‘I want to fucking feed you’ – Craig Thornton aka Wolvesmouth
On February 16th, 2011, I was fucking fed. The month prior I received an invite from The Catty Critic to join her at a private dinner set up by Catty in London (not the same person). Catty was going to be in Southern California for a week and had asked several of her friends if they would be interested in joining her for dinner. Wolvesden has been getting harder and harder to get a reservation for, and after my canceled dinner back in October due to the move to the current location, I was unsure I would be able to get in. This was a golden opportunity that, of course, I wanted to take advantage of.
Due to the nature of the underground dining scene at Wolvesden, it’s BYOB, so I brought along a Bandol Rose from Domaine Ott and a Cote du Rhone. We never did end up opening the red, but the rose paired nicely with the first few dishes. When we got there, there was a small staff comprised of friends of Craig’s hard at work cranking fresh papparadelle and cutting up loaves of bread for croutons. A pot of soup, the first course, sat bubbling on the stove. While we waited, we milled about in the wide open loft, drinking wine and catching up. One of the fun things about Wolvesden, is that it brings people whom might never have met, to dine together at one table. In this instance, most of us have either met before or are familiar on social media.
Soon enough, it was time to eat. We began with the soup. Celery root and parsnip soup with a crab salad and croutons. This ranked high in my list of favorites for the evening. Creamy smooth, and not heavy in the least.
Next up was the scallop: perfectly seared and served with a candied carrot, meyer lemon and bacon bits. It really is getting harder to find a perfectly cooked scallop in Los Angeles. They tend to be overcooked and ridiculously salty. No such problem here. It was fork tender, and went wonderfully with the candied carrot and bacon. I would love to recreate this at home.
Our third course is what became known as the ‘deconstructed fish taco’; the Black Sea Bass. Light and juicy, it was served with a burnt tortilla puree, avocado, pickled onions and cilantro flowers. I’m not the biggest fish taco fan, or taco in general fan really, if I’m to be honest. If all fish tacos tasted like this one, I would be happily converted.
The fourth course was my least favorite of the night: skate with chorizo. I just felt the chorizo overwhelmed the fish, and skate isn’t one of my faves to begin with.
By this time, I was already starting to feel full. The portions Craig was serving up are nothing to be scoffed at. This was no one bite tasting menu. Course five didn’t help this feeling as it was a pasta dish and the first of the meat proteins. This is what I’ve been calling Thumper Stew: shredded rabbit with papparadelle and mushrooms. Not even a tiny bit gamey, if rabbit was this good all the time, more people would eat it. I only wish I could have finished my plate. This is where guilt started to kick in. I hate being wasteful, but I knew I had 5 more courses to power through.

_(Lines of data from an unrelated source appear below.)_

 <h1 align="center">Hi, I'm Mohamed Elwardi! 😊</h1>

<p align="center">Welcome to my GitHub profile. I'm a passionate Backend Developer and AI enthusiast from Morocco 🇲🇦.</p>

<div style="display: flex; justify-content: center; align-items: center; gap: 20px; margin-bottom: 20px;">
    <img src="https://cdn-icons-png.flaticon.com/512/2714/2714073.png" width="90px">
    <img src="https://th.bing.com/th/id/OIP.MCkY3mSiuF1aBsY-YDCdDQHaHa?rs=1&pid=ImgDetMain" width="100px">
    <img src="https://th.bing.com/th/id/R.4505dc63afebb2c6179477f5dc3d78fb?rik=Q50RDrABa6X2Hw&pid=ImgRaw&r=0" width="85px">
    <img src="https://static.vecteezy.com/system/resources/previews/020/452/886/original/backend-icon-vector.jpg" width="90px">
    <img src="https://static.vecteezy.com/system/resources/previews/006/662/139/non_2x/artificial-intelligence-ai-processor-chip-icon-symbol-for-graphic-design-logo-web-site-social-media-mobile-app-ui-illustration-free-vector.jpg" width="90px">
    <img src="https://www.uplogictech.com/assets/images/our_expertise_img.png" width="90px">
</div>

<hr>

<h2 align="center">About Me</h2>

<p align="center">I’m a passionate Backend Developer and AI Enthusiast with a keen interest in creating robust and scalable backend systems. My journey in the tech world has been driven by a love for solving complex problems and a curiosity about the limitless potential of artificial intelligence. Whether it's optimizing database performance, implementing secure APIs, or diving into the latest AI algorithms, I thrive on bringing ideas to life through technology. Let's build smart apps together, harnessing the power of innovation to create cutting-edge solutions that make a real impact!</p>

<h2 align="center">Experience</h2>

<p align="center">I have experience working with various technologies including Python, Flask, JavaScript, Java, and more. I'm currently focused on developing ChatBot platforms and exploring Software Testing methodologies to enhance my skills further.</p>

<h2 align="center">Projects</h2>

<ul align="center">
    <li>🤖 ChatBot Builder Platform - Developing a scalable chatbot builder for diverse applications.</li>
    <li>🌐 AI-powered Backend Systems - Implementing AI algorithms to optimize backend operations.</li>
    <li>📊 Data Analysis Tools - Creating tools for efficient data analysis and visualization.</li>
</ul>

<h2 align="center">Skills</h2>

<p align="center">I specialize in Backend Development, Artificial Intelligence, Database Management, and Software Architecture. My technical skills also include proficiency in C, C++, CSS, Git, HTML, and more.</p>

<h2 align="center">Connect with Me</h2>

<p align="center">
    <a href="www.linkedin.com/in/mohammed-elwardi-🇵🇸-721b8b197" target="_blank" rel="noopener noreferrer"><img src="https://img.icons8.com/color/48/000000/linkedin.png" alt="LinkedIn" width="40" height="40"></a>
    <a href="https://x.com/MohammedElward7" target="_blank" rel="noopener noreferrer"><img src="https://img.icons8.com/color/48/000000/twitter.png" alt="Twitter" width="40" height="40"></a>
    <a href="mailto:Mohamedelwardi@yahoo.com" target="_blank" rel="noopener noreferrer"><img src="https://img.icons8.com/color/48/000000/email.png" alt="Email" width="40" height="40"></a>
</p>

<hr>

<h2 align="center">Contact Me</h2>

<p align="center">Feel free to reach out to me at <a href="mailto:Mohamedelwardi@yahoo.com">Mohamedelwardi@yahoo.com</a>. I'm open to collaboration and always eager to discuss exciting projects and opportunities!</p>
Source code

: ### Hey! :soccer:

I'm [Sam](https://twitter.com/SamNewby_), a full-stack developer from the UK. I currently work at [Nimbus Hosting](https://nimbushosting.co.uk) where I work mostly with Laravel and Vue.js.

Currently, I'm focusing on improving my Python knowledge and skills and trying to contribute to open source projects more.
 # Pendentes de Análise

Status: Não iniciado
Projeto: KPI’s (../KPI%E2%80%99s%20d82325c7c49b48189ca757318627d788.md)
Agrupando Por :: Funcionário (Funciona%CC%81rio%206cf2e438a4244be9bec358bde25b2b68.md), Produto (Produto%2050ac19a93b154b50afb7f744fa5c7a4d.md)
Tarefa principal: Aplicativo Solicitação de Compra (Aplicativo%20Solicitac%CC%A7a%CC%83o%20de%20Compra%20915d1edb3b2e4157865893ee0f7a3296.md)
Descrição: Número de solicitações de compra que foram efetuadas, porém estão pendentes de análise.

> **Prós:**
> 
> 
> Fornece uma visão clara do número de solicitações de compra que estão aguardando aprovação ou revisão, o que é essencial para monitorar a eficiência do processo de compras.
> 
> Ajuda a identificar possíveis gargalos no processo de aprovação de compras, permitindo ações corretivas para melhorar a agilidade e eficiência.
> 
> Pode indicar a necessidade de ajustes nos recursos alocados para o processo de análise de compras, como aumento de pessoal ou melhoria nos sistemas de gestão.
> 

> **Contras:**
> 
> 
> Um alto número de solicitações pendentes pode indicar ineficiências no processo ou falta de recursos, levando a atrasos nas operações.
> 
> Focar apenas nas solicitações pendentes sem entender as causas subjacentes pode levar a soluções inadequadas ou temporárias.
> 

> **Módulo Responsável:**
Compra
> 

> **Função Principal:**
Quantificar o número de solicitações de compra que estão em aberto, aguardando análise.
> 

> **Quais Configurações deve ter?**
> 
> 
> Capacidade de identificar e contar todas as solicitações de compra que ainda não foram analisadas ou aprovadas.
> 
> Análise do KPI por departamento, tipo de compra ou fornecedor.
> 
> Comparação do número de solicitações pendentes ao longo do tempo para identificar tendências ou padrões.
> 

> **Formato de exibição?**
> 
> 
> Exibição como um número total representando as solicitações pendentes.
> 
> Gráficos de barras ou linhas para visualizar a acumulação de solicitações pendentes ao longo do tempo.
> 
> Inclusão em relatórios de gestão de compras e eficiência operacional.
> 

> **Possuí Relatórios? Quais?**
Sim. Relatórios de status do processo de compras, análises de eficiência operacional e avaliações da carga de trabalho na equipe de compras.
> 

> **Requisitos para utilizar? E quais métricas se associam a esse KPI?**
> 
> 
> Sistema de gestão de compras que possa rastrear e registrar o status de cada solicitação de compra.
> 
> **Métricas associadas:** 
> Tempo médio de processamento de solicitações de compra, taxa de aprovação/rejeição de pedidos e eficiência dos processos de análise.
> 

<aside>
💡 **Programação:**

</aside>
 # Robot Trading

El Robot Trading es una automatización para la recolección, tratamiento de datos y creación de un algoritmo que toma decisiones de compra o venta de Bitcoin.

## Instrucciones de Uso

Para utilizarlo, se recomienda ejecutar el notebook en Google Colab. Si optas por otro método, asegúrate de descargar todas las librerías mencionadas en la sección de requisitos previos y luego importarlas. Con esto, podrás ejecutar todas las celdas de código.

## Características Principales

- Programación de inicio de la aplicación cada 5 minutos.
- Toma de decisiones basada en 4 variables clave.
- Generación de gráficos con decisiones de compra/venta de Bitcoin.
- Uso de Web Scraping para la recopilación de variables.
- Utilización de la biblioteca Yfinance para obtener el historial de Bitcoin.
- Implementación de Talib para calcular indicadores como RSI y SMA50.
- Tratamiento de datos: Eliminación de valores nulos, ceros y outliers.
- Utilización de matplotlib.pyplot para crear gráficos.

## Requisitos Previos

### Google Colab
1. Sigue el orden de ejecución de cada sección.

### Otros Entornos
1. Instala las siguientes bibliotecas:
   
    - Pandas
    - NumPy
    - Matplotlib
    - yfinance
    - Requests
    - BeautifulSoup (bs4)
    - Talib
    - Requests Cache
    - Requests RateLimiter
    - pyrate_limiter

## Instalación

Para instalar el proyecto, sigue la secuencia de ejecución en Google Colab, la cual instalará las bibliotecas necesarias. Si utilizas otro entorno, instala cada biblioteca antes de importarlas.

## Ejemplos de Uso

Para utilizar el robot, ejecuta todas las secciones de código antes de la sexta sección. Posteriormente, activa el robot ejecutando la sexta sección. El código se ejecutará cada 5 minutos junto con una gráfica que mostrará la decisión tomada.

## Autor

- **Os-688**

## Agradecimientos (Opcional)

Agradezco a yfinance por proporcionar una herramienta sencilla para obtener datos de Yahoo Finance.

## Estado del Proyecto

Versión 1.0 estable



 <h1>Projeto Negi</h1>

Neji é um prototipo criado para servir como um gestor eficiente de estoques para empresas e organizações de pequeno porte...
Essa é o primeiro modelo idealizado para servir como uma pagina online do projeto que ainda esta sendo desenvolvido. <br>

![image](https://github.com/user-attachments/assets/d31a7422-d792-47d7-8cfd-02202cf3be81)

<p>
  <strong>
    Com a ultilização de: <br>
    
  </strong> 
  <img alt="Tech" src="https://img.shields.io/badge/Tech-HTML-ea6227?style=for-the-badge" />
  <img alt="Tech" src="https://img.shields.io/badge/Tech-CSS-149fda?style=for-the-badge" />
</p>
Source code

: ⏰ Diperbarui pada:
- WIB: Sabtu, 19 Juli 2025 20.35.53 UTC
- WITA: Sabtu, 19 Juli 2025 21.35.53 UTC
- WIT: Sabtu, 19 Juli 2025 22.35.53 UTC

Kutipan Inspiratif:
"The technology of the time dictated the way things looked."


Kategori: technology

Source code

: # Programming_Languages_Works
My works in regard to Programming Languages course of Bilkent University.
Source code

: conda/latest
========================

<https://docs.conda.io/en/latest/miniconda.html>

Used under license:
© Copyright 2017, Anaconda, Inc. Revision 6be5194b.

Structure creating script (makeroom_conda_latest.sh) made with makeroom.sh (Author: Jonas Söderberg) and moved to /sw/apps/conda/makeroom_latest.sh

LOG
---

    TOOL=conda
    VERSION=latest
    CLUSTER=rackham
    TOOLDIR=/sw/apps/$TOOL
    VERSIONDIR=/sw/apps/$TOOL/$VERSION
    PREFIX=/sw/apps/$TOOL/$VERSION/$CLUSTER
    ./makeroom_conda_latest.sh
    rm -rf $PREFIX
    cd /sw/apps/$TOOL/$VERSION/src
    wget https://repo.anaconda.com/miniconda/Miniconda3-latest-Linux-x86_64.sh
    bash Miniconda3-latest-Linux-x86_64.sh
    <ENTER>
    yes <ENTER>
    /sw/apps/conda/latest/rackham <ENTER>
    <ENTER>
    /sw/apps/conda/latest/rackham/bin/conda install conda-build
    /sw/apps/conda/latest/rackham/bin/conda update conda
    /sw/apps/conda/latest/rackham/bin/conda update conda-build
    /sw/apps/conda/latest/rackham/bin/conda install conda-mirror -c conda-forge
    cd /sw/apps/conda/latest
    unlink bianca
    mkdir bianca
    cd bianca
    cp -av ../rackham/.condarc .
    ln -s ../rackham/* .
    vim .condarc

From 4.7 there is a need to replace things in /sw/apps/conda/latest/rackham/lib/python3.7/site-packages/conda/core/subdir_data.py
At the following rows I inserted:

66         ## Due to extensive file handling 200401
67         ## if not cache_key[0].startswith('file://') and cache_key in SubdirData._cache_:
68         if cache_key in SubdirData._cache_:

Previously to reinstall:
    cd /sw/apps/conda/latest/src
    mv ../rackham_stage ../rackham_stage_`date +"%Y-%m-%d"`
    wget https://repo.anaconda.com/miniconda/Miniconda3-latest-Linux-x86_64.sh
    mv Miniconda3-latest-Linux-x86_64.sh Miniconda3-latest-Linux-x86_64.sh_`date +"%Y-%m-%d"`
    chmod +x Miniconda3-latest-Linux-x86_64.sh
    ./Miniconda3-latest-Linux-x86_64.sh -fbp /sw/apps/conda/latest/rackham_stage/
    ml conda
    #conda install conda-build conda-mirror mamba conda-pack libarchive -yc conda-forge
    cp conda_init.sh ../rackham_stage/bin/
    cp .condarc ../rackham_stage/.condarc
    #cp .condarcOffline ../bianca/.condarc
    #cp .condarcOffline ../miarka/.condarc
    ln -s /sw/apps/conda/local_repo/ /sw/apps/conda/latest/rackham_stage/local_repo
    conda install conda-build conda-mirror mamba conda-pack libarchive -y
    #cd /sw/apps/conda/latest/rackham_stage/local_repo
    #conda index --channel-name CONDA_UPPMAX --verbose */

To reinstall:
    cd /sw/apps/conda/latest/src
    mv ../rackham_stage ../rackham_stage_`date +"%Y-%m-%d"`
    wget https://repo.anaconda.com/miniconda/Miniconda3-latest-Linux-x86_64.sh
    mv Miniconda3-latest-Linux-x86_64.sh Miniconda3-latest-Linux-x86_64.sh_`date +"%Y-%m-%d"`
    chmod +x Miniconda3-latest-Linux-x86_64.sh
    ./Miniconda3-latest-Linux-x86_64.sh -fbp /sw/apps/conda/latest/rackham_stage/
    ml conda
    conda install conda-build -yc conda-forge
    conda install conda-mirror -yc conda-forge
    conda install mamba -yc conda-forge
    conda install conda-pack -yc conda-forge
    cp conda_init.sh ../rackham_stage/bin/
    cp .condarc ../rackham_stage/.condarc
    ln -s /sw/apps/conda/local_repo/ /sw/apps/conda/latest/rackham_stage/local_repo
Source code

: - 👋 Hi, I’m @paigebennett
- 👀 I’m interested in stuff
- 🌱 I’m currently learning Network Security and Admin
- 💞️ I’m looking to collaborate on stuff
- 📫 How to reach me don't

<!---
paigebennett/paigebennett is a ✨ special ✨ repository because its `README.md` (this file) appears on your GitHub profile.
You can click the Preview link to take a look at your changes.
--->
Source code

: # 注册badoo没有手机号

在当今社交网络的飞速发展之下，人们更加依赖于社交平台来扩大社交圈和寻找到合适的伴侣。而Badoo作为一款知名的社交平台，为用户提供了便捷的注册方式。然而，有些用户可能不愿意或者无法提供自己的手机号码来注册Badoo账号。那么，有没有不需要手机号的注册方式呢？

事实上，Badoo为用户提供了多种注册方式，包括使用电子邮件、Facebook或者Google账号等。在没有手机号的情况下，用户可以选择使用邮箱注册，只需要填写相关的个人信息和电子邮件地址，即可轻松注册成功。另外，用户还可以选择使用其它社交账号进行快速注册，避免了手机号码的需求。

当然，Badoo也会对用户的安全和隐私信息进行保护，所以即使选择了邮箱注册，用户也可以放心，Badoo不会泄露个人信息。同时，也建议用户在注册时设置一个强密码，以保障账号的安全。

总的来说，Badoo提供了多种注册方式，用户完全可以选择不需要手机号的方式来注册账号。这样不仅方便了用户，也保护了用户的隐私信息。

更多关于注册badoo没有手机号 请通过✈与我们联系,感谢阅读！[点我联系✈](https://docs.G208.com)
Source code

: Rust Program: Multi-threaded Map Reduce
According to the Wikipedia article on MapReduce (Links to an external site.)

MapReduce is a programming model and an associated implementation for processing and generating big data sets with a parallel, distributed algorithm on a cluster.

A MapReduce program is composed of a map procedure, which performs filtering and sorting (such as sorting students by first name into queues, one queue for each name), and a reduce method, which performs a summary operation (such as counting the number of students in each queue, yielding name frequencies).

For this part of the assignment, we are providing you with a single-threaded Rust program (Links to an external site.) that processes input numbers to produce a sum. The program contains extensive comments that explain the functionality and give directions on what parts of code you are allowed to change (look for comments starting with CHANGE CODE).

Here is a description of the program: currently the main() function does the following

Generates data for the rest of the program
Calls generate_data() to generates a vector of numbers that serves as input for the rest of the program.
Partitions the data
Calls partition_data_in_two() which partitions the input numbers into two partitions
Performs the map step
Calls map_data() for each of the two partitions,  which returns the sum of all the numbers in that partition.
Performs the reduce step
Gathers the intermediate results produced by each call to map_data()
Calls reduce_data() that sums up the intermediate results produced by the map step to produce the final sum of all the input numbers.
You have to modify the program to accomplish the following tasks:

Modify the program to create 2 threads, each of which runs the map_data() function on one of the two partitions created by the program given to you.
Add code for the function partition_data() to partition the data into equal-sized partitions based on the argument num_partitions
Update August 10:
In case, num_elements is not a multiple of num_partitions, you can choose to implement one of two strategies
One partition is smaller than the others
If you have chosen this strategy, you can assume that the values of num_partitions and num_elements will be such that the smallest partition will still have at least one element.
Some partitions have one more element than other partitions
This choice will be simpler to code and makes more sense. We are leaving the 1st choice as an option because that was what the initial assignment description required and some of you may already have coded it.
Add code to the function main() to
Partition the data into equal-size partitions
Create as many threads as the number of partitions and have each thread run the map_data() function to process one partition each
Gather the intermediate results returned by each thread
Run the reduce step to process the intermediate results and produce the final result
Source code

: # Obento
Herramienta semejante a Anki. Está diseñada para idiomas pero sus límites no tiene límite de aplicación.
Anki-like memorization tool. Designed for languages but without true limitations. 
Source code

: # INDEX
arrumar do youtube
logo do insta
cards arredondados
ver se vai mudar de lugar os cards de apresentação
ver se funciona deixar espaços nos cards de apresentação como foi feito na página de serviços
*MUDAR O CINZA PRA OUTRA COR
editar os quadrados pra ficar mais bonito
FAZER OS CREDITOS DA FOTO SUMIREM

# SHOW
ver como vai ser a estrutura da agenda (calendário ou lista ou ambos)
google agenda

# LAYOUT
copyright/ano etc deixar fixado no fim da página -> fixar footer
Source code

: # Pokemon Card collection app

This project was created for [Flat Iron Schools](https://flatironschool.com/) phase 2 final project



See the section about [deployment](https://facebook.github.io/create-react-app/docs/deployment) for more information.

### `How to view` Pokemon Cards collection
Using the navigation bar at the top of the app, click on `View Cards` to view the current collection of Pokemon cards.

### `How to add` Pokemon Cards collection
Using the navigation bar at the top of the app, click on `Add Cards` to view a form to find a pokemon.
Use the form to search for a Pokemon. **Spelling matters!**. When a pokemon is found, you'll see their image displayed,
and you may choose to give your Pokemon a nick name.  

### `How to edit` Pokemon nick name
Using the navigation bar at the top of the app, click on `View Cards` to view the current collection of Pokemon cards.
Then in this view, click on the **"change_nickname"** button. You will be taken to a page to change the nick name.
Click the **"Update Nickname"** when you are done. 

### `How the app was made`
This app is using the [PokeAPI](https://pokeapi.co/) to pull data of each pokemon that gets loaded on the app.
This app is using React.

Luckily, the sixth ‘course’ was a palate cleanser consisting of pop rocks, ground espresso, and dehydrated banana. Definitely fun to eat and you could hear crackling and popping coming from clear on the other side of the table.
Seven brought us to the pork cheek dumpling with horseradish crème fraiche, apple balls, dill and white beets. This was delightful, but SUPER filling. Again, I couldn’t finish, though somehow, I caught a second wind for the eighth course.
The lamb was my favorite meat course and marked the end of the savory dishes. This lamb was medium rare (as it should be) and served with apricots, pistachio and crumbled pita chips with arugula flowers. I scarfed this down like it was going out of style. Perfection.
The ninth dish, first of the desserts was crème fraiche panna cotta with yuzu and green tea shortbread, raspberries, and a white chocolate capsule filled with raspberry yuzu and orange blossom. It had the added benefit of having white chocolate shavings over the whole of it. One first had to break the capsule to release the juices that heightened the panna cotta. This would be a fantastic dessert in the warmer months.
The tenth and final course was what Craig was calling an ‘Elvis Sandwich’ though it was essentially ice cream. Peanut butter ice cream with French toast, bacon, pop rocks and bananas. It was entirely too rich for me at that point, but in a different mood, I could see myself diving into it.
After the meal, Craig was on hand to candidly talk about what he’s trying to accomplish and his motivation. He’s remarkably charismatic, which stands to reason as he’s essentially opening his home to strangers. His approach to food is bold, but not over the top which I appreciate. I’ll be watching to see what direction Wolvesden takes and of course will be trying to get back in, hopefully this Spring.
Location: I’ll never tell
Reservations: join the mailing list: http://wolvesmouth.com/wolvesmouth/index.php/wolvesden
Palate = rocked hard with massive hangover the next morning while doing the walk of shame.